Centenares de ojos escudriñaban la oscuridad del firmamento para contemplar la perturbadora belleza de la luna llena. El chamán encendía una enorme hoguera, para que la tribu no abandonara la luz que precede a las tinieblas. El viento era frío, y el silencio del bosque susurraba que aquella noche era distinta. Todos callaban mientras el druida, mirando al firmamento, entonaba cánticos incomprensibles, sólo inteligibles para los antiguos iniciados. En sus manos un bastón hecho con madera de un árbol sagrado, por su savia corría el espíritu más viejo del bosque. De repente el mago caía al suelo, sumergido en un trance que le llevaba hasta la frontera entre este y otro mundo. Un mundo que sólo en esta época del año se mezcla con el nuestro.

El reino de los muertos acababa de abrir sus puertas, y los presentes podían preguntar al chamán sobre como estaban sus seres queridos que habían fallecido. La charla con ellos era distendida, se les preguntaba por el futuro y se les pedía consejo. También se les daban mensajes de cariño. Por una sola noche, podíamos estrechar de nuevo la mano de nuestros seres queridos, para mantenerlos vivos por siempre en nuestro recuerdo.

Los días en que comenzaba el otoño en la vieja Europa, sucedía un fenómeno astronómico que inquietaba a sus habitantes. La oscuridad le ganaba en horas a la luz, a la vez que los árboles del bosque parecían perder vida arrojando al suelo sus hojas. Para ellos un mensaje divino que permitía un puente real con el mundo de los muertos. Los espíritus de los que se fueron se hacían presentes a través de viejas plegarias. Nobles, guerreros y campesinos sacaban los cráneos de sus ancestros y les rendían culto. Los que estaban curtidos en batalla, adornaban las colas de sus caballos con las cabezas momificadas de sus enemigos. Presumiendo así de sus gestas en la lucha.
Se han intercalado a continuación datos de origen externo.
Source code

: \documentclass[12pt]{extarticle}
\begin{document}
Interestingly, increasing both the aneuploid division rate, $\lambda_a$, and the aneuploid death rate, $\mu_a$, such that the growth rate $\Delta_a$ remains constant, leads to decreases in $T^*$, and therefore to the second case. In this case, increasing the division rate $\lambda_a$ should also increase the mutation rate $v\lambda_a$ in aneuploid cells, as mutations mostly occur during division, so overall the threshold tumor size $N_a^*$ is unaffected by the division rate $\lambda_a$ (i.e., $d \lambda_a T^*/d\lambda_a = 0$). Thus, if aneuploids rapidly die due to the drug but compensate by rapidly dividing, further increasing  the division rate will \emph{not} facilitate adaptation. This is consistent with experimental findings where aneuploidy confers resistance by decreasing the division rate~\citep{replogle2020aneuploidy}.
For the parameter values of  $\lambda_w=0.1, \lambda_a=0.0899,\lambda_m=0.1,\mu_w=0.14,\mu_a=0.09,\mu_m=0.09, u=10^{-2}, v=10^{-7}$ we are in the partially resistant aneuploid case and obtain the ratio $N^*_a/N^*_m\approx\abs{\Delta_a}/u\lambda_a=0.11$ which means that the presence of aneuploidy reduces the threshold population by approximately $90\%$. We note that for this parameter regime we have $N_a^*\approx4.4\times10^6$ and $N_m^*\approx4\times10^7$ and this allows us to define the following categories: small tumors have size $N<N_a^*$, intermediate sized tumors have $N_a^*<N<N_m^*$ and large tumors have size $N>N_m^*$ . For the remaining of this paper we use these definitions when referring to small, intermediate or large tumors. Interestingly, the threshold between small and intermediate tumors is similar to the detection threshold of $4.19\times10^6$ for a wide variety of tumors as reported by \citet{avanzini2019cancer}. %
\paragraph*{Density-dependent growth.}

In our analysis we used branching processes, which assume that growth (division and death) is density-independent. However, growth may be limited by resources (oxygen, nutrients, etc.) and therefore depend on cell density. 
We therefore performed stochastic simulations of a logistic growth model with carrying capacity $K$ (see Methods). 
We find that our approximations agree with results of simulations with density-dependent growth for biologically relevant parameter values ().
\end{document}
Era la fiesta del Samhain. Todo el mundo celta, desde el norte de la Península Ibérica hasta los parajes boscosos de la fría Germania, se dedicaba en cuerpo y alma a escudriñar en el más allá. Guiados por sus chamanes, los druidas, se hacían ceremonias en claros del bosque, en montañas sagradas, o en templos de roca que con sus menhires invocaban el poder de antiguos dioses. Comenzaba un nuevo ciclo en el que nuestros ancestros podían acompañarnos.

Pasaron los siglos y se prohibieron las viejas tradiciones. A los chamanes se les llamó brujos, y se les mandó a la hoguera. Pero nadie pudo con el poder atávico del recuerdo. Lo que antaño fueron cabezas humanas se sustituyó por calabazas. La iglesia instauró por las mismas fechas ‘el día de todos los santos’.

Pasado otra vez los siglos, el imparable comercio de los EEUU promovió Halloween y esto que ahora dicen los niños de truco o trato. No voy a negar que para los menores es divertido, que los parques de atracciones y las tiendas de disfraces hacen buenos beneficios. Sin embargo, en noches frías y lluviosas como ésta, mientras escribo contemplando la luz de la hoguera, me acuerdo del espíritu de mis ancestros.

Añoro en mi alma estar no en mi salón, si no en el claro de un bosque mágico, contemplando las estrellas. Y allí, gracias al poder de prohibidos sortilegios, ser capaz de abrir con mis palabras, las puertas del reino de los muertos. Contemplar en las sombras de los árboles a mis seres queridos, y que ellos me susurren en el hálito del viento gélido, qué hacer con mi futuro.

Lo reconozco, respeto Halloween y me parece divertido, pero en verdad amo el Samhain y lo pretérito. Aquel tiempo en que los hombres podían hablar con los espíritus. Una época olvidada, que en esos días se hace presente, a través de los que amamos pronunciar antiguos sortilegios.

“Gum bi rioghachd nam marbh ann”, palabras gaélicas que significan: “Que se abra el reino de los muertos”.